### Work item:
Below is a listing. Copy each line of it that holds the word "built".

### Available data:
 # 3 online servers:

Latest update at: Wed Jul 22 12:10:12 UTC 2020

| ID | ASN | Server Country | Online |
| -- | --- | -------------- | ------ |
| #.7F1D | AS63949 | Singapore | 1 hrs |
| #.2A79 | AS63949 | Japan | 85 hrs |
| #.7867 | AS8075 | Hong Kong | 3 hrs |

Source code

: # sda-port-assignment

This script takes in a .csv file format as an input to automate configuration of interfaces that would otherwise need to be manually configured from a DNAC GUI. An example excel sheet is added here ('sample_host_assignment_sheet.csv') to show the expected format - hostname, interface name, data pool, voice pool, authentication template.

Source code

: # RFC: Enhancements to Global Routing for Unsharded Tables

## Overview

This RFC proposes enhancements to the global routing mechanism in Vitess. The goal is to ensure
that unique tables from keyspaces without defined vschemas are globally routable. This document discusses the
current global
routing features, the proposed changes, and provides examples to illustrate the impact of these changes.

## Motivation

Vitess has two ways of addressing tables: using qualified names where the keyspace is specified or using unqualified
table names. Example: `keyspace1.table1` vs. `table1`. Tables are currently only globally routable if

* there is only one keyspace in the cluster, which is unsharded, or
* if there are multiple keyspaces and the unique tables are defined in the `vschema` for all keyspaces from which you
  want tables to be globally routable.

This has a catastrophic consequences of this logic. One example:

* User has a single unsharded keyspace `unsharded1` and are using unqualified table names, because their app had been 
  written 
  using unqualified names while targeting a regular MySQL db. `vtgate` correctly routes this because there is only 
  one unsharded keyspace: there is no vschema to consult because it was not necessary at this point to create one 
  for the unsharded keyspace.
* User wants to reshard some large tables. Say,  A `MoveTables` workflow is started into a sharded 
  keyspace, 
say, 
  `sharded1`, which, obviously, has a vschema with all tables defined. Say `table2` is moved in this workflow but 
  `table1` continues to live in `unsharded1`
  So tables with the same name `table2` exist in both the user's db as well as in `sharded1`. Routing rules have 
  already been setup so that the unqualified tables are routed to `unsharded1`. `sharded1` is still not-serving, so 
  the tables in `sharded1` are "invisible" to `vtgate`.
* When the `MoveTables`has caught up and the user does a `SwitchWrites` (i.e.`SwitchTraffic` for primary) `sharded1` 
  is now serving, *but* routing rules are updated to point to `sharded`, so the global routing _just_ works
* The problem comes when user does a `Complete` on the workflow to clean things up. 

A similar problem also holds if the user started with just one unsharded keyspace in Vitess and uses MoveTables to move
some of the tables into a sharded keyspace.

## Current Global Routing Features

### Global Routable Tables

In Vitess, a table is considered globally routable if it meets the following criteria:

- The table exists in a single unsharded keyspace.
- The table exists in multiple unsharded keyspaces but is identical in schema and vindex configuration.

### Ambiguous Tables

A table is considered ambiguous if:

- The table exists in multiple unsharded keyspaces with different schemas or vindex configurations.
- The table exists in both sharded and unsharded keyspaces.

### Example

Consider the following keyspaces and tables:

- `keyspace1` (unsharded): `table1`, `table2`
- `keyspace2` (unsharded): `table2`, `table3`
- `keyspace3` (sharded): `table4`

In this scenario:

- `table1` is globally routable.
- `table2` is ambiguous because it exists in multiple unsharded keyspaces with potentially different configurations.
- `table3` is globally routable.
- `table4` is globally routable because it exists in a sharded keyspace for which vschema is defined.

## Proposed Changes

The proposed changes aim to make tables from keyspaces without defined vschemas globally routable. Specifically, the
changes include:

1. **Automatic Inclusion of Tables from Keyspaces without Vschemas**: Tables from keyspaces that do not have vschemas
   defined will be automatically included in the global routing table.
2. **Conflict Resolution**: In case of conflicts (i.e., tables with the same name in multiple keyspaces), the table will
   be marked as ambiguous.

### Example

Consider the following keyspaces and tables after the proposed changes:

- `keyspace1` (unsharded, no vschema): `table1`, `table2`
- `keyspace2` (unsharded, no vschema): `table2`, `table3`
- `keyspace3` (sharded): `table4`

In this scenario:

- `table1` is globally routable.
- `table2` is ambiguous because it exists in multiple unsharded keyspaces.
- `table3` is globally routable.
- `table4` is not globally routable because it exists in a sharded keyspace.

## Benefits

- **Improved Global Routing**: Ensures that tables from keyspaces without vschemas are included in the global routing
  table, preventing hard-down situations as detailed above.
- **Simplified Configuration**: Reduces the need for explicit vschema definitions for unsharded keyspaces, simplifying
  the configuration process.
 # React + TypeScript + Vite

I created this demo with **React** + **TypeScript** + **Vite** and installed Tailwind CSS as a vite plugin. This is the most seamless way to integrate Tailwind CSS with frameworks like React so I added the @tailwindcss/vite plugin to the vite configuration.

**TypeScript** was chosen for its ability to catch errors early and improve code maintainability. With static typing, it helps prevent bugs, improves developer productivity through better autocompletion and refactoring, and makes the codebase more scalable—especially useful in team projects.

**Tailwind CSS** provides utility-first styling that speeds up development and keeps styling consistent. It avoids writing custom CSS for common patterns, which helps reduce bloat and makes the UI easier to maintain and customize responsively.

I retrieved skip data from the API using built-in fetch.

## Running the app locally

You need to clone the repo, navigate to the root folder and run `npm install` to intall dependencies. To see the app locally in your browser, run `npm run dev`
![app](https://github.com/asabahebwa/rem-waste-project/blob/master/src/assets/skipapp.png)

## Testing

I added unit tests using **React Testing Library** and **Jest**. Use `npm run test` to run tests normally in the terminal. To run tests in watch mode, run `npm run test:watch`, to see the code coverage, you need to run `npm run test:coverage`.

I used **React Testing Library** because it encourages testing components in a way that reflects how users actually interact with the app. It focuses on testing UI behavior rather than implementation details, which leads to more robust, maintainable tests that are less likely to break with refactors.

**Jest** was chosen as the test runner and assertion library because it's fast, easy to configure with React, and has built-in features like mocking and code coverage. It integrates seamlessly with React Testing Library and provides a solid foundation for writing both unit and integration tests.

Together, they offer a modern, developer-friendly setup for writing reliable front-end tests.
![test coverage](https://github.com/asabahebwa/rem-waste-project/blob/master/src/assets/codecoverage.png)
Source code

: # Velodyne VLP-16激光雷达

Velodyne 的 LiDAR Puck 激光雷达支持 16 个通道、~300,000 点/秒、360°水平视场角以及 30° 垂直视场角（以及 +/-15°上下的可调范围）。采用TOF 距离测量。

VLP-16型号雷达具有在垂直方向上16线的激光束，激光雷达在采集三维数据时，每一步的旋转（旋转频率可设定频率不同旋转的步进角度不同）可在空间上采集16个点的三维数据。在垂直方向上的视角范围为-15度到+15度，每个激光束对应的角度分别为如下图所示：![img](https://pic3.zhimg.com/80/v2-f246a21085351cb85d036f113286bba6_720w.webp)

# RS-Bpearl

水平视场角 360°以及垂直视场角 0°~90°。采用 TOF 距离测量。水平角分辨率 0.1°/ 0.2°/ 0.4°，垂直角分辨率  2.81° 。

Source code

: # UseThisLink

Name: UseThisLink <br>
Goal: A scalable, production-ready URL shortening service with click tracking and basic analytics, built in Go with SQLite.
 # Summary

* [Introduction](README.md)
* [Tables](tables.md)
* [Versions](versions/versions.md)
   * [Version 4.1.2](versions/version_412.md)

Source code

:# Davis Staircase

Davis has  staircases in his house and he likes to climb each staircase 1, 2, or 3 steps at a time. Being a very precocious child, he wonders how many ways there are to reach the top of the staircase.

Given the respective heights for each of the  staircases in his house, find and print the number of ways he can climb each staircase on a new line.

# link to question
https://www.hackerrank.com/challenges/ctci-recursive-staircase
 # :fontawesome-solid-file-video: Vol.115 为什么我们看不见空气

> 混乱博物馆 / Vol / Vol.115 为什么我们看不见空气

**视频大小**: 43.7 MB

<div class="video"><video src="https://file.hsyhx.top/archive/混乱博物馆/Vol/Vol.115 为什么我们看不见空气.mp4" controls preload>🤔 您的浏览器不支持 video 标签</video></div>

### Solution to this task:
I retrieved skip data from the API using built-in fetch.
**Jest** was chosen as the test runner and assertion library because it's fast, easy to configure with React, and has built-in features like mocking and code coverage. It integrates seamlessly with React Testing Library and provides a solid foundation for writing both unit and integration tests.
Goal: A scalable, production-ready URL shortening service with click tracking and basic analytics, built in Go with SQLite.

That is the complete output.